The PUC, in a 3-2 vote, cleared the way for PG&E Corp.'s Pacific Gas & Electric Co. to participate in a federal plan expanding Path 15, an 85-mile stretch of high-voltage electricity transmission lines near Los Banos in the Central Valley. Capacity limitations along the Path 15 transmission corridor have created a chronic electron traffic jam, restricting the flow of electricity from Southern California to Northern California.
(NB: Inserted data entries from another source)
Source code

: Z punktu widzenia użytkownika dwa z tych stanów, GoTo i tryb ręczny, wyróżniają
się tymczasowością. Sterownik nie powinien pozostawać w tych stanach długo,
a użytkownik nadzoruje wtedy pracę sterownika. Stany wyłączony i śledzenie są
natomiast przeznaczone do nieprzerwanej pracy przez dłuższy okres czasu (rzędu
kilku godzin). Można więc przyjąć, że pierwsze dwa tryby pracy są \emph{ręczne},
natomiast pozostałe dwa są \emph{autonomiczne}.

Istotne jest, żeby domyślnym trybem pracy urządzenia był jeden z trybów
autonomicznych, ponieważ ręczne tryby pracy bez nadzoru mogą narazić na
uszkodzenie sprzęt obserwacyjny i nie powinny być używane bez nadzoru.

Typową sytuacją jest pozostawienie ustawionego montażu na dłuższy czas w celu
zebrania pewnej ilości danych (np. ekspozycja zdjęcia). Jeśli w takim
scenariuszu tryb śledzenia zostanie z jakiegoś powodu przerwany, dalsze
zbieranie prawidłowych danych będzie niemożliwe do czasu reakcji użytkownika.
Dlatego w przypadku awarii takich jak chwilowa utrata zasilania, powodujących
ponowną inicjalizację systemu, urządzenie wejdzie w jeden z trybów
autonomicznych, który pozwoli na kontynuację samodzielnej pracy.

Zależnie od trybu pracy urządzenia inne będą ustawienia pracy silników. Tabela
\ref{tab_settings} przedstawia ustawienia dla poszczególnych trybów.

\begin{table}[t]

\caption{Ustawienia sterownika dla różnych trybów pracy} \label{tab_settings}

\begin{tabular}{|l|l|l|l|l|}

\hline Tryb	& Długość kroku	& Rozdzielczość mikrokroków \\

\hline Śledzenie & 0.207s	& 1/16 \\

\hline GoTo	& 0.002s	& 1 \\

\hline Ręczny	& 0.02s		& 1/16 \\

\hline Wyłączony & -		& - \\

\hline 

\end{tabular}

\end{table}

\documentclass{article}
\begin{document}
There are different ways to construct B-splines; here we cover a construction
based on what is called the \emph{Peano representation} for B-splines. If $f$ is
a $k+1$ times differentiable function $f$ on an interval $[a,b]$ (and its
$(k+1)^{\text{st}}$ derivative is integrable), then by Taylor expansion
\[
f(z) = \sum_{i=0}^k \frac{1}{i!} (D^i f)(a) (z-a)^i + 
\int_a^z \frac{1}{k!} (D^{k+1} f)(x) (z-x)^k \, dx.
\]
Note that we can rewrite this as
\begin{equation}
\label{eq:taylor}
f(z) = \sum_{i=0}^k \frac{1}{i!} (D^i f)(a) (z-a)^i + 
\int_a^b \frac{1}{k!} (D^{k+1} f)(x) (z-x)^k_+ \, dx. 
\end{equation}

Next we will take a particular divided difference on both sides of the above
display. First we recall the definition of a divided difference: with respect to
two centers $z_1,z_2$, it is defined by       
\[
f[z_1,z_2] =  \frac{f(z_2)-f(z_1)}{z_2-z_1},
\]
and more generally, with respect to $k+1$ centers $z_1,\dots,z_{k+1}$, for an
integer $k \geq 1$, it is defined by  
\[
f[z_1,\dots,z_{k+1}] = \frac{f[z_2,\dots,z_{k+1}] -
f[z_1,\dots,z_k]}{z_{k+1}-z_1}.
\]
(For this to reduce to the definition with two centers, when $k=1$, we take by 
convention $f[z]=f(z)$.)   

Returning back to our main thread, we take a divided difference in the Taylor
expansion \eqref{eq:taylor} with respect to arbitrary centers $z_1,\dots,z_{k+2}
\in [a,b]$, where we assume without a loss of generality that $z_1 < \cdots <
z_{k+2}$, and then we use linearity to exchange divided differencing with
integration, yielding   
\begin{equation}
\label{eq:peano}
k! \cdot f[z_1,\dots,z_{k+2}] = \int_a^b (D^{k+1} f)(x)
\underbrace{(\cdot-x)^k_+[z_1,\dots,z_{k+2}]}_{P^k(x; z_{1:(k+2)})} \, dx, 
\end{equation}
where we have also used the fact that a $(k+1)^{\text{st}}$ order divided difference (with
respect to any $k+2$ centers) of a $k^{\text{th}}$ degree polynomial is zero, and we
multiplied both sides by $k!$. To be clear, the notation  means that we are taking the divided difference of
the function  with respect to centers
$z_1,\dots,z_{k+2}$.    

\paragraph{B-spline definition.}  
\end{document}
The federal project to add a 500-kilovolt line to Path 15, was announced near the end of the energy crisis in 2001, and included PG&E, the Western Area Power Administration, a federal agency, and Trans-Elect Inc. of Reston, Va., a closely held company that invests in transmission systems. PG&E then sought to withdraw a separate state-run expansion proposal that the PUC was overseeing.
At a meeting Thursday in San Francisco, the PUC ceded control of the $300-million project, which will add 1,500 megawatts of transmission capacity, to federal authorities, thus ending the state's version of the expansion. The measure was supported by PUC President Michael Peevey and commissioners Jeff Brown and Susan Kennedy.
Commissioners Loretta Lynch and Carl Wood voted against the proposal, arguing that the federal version is too costly and that California regulators should retain authority over transmission lines within the state that are paid for by California ratepayers.